By David French
Monday, February 20, 2017
To understand the core of the free-speech challenge in
this country, consider the case of a hypothetical young woman named Sarah. In
college, Sarah is a conservative activist. She’s pro-life, supports traditional
marriage, and belongs to a Christian student club. Her free speech infuriates
professors and other students, so the administration cracks down. It defunds
her student club, forces her political activism into narrow, so-called free-speech
zones, and reminds her to comply with the university’s tolerance policies.
What does Sarah do? She sues the school, she wins, and
the school pays her attorneys’ fees. The judge expands the free-speech zone to
cover the whole campus and strikes down the tolerance policy. The First
Amendment wins.
Sarah graduates. A brilliant student, she gets a job at a
Silicon Valley start-up and moves to California to start her new life. Just as
they did in college, politics dominate her conversations, and within a week she
gets into an argument with a colleague over whether Bruce Jenner is really a
woman. The next morning, Sarah’s called into the HR department, given a stern
warning for violating company policy, and told that if she can’t comply she’ll
need to find another place to work.
What does Sarah do? She shuts her mouth or she loses her
job. Her employer isn’t the government; it’s a private company with its own
free-speech rights, and it expects its employees to respect its “corporate
values.”
In a nutshell, this is America’s free-speech problem. The
law is largely solid. Government entities that censor or silence citizens on
the basis of their political, cultural, or religious viewpoint almost always
lose in court. With some exceptions, the First Amendment remains robust. Yet
the culture of free speech is eroding
away, rapidly.
The politicization of everything has combined with
increasing levels of polarization and cocooning to create an atmosphere in
which private citizens are increasingly weaponizing their expression — using
their social and economic power not to engage in debate but to silence dissent.
Corporate bullying, social-media shaming, and relentless peer pressure combine
to place a high cost on any departure from the mandated norms. Even here in
Middle Tennessee, I have friends who are afraid to post about their religious
views online or express disagreements during mandatory corporate-diversity
seminars, lest they lose their jobs.
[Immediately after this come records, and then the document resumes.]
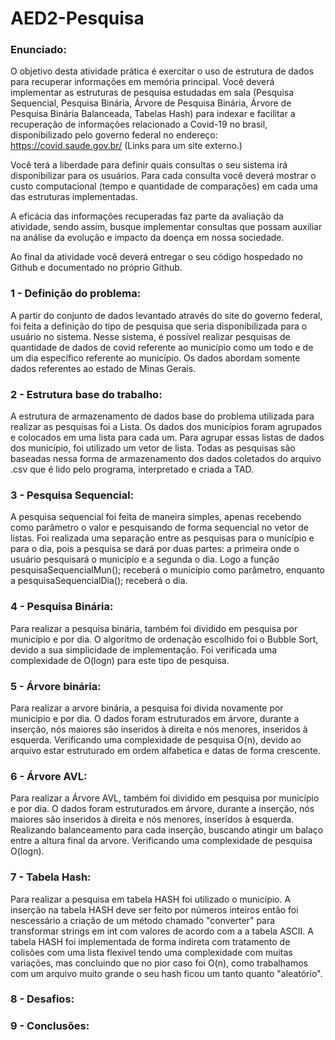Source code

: # AED2-Pesquisa

### Enunciado: 

O objetivo desta atividade prática é exercitar o uso de estrutura de dados para recuperar informações em memória principal. Você deverá implementar as estruturas de pesquisa estudadas em sala (Pesquisa Sequencial, Pesquisa Binária, Árvore de Pesquisa Binária, Árvore de Pesquisa Binária Balanceada, Tabelas Hash) para indexar e facilitar a recuperação de informações relacionado a Covid-19 no brasil, disponibilizado pelo governo federal no endereço: https://covid.saude.gov.br/ (Links para um site externo.)

Você terá a liberdade para definir quais consultas o seu sistema irá disponibilizar para os usuários. Para cada consulta você deverá mostrar o custo computacional (tempo e quantidade de comparações) em cada uma das estruturas implementadas.

A eficácia das informações recuperadas faz parte da avaliação da atividade, sendo assim, busque implementar consultas que possam auxiliar na análise da evolução e impacto da doença em nossa sociedade.

Ao final da atividade você deverá entregar o seu código hospedado no Github e documentado no próprio Github.


### 1 - Definição do problema: 

A partir do conjunto de dados levantado através do site do governo federal, foi feita a definição do tipo de pesquisa que seria disponibilizada para o usuário no sistema. 
Nesse sistema, é possível realizar pesquisas de quantidade de dados de covid referente ao município como um todo e de um dia específico referente ao município. Os dados abordam somente dados referentes ao estado de Minas Gerais.

### 2 - Estrutura base do trabalho: 

A estrutura de armazenamento de dados base do problema utilizada para realizar as pesquisas foi a Lista. Os dados dos municípios foram agrupados e colocados em uma lista para cada um. Para agrupar essas listas de dados dos município, foi utilizado um vetor de lista. Todas as pesquisas são baseadas nessa forma de armazenamento dos dados coletados do arquivo .csv que é lido pelo programa, interpretado e criada a TAD.

### 3 - Pesquisa Sequencial: 

A pesquisa sequencial foi feita de maneira simples, apenas recebendo como parâmetro o valor e pesquisando de forma sequencial no vetor de listas. Foi realizada uma separação entre as pesquisas para o município e para o dia, pois a pesquisa se dará por duas partes: a primeira onde o usuário pesquisará o município e a segunda o dia. Logo a função pesquisaSequencialMun(); receberá o município como parâmetro, enquanto a pesquisaSequencialDia(); receberá o dia.

### 4 - Pesquisa Binária: 

Para realizar a pesquisa binária, também foi dividido em pesquisa por município e por dia. O algoritmo de ordenação escolhido foi o Bubble Sort, devido a sua simplicidade de implementação. Foi verificada uma complexidade de O(logn) para este tipo de pesquisa.

### 5 - Árvore binária:
Para realizar a arvore binária, a pesquisa foi divida novamente por municipio e por dia. O dados foram estruturados em árvore, durante a inserção, nós maiores são inseridos à direita e nós menores, inseridos à esquerda. Verificando uma complexidade de pesquisa O(n), devido ao arquivo estar estruturado em ordem alfabetica e datas de forma crescente.

### 6 - Árvore AVL:
Para realizar a Árvore AVL, também foi dividido em pesquisa por município e por dia. O dados foram estruturados em árvore, durante a inserção, nós maiores são inseridos à direita e nós menores, inseridos à esquerda. Realizando balanceamento para cada inserção, buscando atingir um balaço entre a altura final da arvore.
Verificando uma complexidade de pesquisa O(logn).
### 7 - Tabela Hash:
Para realizar a pesquisa em tabela HASH foi utilizado o município. A inserção na tabela HASH deve ser feito por números inteiros então foi nescessário a criação de um método chamado "converter" para transformar strings em int com valores de acordo com a a tabela ASCII. A tabela HASH foi implementada de forma indireta com tratamento de colisões com uma lista flexivel tendo uma complexidade com muitas variações, mas concluindo que no pior caso foi O(n), como trabalhamos com um arquivo muito grande o seu hash ficou um tanto quanto "aleatório".

### 8 - Desafios:

### 9 - Conclusões:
One side speaks freely. The other side
speaks not at all.
There is no government solution to this problem. The
First Amendment prohibits the state from mandating openness to debate and
dissent, and corporations aren’t designed to be debating societies. Nor can the
government prevent (or even try to prevent) the kinds of social-media shaming
campaigns and peer pressures that cause men and women to stay silent for fear
of social exclusion. The solution is to persuade the powerful that free speech
has value, that ideological
monocultures are harmful, and that the great questions of life can’t and
shouldn’t be settled through shaming, hectoring, or silencing.
It is thus singularly unfortunate that the “conservative”
poster boy for free speech is Milo Yiannopoulos.
Milo, for those who don’t know, is a flamboyantly gay
senior editor at Breitbart News, a
provocateur who relishes leftist outrage and deliberately courts as much fury
as he can. How? Please allow my friend Ben Shapiro to explain:
Jews run the media; earlier this
month he characterized a Jewish BuzzFeed writer as a “a typical example of a
sort of thick-as-pig shit media Jew”; he justifies anti-Semitic memes as
playful trollery and pats racist sites like American Renaissance on the head;
he describes himself as a “chronicler of, and occasional fellow traveler with
the alt-right” while simultaneously recognizing that their “dangerously bright”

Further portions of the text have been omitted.